Activity: Which lines in the data contain the word "MSNBC"? Please copy each of them.

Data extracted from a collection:
◆ ◆ ◆ ◆

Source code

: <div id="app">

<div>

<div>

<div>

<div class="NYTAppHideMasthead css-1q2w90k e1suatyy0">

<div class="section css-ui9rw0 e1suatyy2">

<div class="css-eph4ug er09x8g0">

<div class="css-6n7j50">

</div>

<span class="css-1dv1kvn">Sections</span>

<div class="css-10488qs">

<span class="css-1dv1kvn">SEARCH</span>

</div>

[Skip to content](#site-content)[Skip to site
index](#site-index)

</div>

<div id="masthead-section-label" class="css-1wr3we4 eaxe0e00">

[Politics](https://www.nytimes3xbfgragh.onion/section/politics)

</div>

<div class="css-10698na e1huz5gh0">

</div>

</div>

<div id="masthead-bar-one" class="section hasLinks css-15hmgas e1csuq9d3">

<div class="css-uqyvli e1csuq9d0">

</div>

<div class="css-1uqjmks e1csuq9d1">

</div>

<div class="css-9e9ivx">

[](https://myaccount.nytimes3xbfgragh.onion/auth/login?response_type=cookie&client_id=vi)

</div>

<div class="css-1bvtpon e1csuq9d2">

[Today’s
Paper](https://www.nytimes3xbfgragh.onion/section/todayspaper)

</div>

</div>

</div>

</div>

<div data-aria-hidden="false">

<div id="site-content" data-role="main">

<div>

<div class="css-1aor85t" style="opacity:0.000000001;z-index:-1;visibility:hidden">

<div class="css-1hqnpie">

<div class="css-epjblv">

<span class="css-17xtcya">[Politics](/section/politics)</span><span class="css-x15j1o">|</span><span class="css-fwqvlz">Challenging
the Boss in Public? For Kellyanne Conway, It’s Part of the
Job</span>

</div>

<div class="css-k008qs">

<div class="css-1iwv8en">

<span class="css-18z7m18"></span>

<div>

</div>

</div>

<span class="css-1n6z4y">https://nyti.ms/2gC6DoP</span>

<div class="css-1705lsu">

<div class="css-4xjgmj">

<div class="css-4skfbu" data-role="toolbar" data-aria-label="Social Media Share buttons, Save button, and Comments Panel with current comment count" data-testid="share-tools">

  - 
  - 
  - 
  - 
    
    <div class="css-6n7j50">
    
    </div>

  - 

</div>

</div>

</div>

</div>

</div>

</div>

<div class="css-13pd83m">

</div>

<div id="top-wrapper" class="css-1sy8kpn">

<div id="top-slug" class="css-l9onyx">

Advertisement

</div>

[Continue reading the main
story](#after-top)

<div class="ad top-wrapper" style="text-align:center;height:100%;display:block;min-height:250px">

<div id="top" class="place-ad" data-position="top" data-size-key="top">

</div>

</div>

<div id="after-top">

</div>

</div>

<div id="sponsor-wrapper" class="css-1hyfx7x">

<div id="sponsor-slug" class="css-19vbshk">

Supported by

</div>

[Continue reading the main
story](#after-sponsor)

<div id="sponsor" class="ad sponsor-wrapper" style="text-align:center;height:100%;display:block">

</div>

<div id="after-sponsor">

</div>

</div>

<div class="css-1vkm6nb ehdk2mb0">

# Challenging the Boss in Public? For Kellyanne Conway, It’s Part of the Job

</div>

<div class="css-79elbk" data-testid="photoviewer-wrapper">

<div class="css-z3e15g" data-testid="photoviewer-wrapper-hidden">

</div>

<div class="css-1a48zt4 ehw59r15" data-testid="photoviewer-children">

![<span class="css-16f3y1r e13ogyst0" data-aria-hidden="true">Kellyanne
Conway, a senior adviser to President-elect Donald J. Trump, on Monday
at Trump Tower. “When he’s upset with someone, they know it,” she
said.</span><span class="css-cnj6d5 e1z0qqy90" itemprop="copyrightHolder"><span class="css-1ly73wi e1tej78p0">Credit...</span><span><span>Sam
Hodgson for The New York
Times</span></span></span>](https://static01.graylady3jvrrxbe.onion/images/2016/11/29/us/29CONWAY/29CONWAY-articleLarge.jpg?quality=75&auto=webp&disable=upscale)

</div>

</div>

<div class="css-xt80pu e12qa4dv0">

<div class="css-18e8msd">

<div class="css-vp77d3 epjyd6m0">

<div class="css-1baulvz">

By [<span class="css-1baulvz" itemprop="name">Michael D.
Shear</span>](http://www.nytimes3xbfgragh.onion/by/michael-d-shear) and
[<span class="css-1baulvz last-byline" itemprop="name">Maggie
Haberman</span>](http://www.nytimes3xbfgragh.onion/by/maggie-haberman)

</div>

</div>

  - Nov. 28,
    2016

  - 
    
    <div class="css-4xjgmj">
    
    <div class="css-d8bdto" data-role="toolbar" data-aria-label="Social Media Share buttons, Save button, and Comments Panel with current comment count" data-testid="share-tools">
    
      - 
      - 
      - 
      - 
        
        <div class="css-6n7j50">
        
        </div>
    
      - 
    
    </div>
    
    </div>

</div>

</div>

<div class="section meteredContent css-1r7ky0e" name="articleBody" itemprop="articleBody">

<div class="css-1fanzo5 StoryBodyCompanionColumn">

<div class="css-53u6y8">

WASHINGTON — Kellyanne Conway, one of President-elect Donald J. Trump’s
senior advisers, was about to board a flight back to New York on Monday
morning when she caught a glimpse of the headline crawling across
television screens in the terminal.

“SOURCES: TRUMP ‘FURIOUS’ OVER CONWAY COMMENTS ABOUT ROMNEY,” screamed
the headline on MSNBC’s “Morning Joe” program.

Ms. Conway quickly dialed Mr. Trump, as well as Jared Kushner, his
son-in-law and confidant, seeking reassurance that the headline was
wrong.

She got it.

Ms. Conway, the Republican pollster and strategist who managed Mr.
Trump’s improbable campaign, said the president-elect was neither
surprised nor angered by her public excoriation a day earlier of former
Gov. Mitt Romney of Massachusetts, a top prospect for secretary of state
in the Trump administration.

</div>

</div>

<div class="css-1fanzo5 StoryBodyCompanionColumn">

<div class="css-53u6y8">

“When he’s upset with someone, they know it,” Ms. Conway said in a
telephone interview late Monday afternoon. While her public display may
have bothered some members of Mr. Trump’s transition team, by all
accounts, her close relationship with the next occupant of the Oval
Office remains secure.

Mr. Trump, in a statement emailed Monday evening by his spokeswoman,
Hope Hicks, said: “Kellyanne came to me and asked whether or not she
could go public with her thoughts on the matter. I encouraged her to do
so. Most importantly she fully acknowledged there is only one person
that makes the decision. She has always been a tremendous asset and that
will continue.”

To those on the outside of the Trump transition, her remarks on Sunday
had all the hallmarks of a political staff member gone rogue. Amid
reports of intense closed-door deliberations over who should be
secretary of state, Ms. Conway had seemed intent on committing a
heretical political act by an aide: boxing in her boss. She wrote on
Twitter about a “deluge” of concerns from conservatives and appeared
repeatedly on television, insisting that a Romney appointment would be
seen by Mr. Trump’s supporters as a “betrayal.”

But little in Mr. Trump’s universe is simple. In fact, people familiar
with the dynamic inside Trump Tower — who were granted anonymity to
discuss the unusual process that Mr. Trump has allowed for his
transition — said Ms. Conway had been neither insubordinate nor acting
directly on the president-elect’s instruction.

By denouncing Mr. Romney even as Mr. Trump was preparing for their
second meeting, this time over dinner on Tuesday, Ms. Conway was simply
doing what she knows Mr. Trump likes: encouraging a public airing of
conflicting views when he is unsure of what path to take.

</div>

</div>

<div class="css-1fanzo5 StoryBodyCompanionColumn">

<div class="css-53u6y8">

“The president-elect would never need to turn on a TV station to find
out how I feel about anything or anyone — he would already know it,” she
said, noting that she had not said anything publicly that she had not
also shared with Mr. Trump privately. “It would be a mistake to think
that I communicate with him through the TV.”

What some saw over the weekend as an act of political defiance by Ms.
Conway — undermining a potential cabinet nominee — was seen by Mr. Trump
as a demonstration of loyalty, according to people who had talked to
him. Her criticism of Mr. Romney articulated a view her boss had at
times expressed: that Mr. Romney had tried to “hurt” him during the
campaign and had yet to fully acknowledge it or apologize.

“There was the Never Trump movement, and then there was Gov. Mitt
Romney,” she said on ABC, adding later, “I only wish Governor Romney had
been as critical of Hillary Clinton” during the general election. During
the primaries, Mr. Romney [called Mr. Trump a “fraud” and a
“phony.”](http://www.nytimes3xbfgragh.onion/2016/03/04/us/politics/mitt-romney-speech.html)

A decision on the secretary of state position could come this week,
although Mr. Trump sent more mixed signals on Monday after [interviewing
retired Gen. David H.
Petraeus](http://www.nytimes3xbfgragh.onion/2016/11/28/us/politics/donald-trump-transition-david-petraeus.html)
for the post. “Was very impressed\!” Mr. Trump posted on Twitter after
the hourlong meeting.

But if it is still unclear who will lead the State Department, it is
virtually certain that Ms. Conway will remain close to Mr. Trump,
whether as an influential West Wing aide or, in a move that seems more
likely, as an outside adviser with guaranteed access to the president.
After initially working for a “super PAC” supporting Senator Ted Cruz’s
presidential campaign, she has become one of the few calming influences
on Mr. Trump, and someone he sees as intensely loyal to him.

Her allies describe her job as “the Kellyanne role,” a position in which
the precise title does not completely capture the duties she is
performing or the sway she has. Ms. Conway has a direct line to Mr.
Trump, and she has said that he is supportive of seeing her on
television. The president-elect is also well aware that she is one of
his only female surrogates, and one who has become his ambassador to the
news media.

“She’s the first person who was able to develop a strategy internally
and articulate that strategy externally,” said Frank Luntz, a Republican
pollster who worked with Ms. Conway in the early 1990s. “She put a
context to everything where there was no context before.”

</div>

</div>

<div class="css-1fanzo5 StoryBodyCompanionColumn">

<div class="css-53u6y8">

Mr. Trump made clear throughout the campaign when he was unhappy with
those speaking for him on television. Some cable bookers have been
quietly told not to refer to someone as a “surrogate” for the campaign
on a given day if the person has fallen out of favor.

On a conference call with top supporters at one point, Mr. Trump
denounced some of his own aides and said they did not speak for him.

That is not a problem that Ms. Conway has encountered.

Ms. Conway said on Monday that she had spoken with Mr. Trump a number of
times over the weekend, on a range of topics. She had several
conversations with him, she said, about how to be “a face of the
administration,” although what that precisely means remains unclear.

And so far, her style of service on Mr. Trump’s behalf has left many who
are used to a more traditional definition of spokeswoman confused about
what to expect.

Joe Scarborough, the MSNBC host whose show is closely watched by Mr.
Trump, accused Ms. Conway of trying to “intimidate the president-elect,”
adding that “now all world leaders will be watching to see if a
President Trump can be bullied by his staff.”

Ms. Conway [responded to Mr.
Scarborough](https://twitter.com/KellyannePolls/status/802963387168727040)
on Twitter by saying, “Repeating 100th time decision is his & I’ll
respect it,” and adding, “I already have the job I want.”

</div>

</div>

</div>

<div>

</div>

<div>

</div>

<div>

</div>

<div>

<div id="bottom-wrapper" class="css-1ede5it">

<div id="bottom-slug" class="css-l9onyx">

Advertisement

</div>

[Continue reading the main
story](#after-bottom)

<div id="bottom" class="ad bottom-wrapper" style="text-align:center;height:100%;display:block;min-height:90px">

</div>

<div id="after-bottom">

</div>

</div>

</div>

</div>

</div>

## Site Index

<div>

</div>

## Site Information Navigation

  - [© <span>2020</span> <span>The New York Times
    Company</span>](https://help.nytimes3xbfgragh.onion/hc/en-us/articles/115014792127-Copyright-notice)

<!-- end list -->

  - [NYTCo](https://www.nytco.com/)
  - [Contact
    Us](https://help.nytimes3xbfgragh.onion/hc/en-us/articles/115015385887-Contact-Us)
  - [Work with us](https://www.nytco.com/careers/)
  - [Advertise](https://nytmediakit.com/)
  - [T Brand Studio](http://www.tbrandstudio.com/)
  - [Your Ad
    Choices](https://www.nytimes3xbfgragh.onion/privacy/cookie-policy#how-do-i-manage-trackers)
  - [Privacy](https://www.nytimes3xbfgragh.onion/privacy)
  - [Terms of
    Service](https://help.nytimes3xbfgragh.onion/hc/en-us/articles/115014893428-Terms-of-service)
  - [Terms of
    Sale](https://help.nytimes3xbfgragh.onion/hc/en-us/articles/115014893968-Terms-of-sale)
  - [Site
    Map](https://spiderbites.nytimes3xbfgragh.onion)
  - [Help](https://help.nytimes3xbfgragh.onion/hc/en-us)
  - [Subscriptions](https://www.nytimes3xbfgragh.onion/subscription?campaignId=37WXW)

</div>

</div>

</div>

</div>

◆ ◆ ◆ ◆

Output of the task:
the headline on MSNBC’s “Morning Joe” program.
Joe Scarborough, the MSNBC host whose show is closely watched by Mr.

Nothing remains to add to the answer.